Quick Start: 5-Minute Guide to krpoltext • krpoltext

The krpoltext package provides access to two Korean political text corpora described in:

Lim, T.H. (2025). South Korean Election Campaign Booklet and Party Statements Corpora. Scientific Data, 12, 1030. https://doi.org/10.1038/s41597-025-05220-4

Installation

# install.packages("remotes")
remotes::install_github("taehyun-lim/krpoltext")

Load a Dataset

If a managed artifact is needed, it is downloaded from OSF on first use in an interactive session and then cached locally as RDS. In non-interactive sessions, use a local file path or a pre-populated cache. The load_*() helpers prefer managed Parquet artifacts by default; the examples below make that explicit. campaign_booklet is available in two public variants: original and enriched. The default is original; use variant = "enriched" when you need NEC linkage fields such as huboid, sg_id, sg_typecode, and link_status.

library(krpoltext)

# Load the party statements corpus from managed Parquet
ps <- load_party_statements(format = "parquet")
ps

Explore Metadata

meta <- metadata("party_statements")
meta$name
meta$time_coverage
meta$n_candidates_or_entries
meta$columns

Filter Documents

get_docs() dynamically filters on any column that exists in the dataset.

# Statements from 2020
docs_2020 <- get_docs("party_statements", year = 2020, .data = ps)
nrow(docs_2020)

# Conservative party statements from 2018-2022
conservative_recent <- get_docs(
  "party_statements",
  year = 2018:2022,
  conservative = 1,
  .data = ps
)
nrow(conservative_recent)

Quick Summary

table(ps$year)
table(ps$partisan)

Campaign Booklets

cb <- load_campaign_booklet(format = "parquet")

# Load the NEC-linked enriched variant when needed
cb_enriched <- load_campaign_booklet(format = "parquet", variant = "enriched")
cb_enriched[, c("code", "huboid", "sg_id", "sg_typecode", "link_status")]

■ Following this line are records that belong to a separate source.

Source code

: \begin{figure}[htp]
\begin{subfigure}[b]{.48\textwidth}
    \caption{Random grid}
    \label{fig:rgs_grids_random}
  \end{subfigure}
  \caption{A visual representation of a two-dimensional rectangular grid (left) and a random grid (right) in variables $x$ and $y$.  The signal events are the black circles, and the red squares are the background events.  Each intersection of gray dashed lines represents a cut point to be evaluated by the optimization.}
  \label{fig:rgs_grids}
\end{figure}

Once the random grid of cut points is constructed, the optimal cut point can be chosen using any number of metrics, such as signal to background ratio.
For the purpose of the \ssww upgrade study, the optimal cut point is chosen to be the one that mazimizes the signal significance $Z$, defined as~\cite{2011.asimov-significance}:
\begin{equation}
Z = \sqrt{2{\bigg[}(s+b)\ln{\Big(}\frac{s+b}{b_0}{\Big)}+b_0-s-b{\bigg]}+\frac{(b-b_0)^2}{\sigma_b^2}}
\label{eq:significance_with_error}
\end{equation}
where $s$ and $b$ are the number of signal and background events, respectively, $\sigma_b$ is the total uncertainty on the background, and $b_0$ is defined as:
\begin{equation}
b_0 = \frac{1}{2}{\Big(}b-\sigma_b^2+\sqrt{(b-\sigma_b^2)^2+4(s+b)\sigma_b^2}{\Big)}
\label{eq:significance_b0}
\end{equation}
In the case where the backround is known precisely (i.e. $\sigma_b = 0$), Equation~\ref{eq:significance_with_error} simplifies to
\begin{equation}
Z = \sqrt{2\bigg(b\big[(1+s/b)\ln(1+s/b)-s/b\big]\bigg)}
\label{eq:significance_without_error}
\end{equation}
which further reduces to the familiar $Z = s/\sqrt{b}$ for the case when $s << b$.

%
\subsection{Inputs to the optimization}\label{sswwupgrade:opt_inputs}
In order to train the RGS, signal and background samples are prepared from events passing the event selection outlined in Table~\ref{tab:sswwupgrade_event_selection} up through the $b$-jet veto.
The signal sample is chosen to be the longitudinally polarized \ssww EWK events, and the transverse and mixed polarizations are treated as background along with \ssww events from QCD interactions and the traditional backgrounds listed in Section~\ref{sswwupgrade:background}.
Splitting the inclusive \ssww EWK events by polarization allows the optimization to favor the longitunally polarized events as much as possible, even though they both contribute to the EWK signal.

# National Assembly candidates only
assembly <- get_docs("campaign_booklet", office = "national_assembly", .data = cb)
nrow(assembly)

# Filter by party
table(assembly$party_eng)

Next Steps

See vignette("replication-pipeline") for a full text analysis workflow with quanteda.
See the Data Descriptor for variable definitions, technical validation, and example use cases.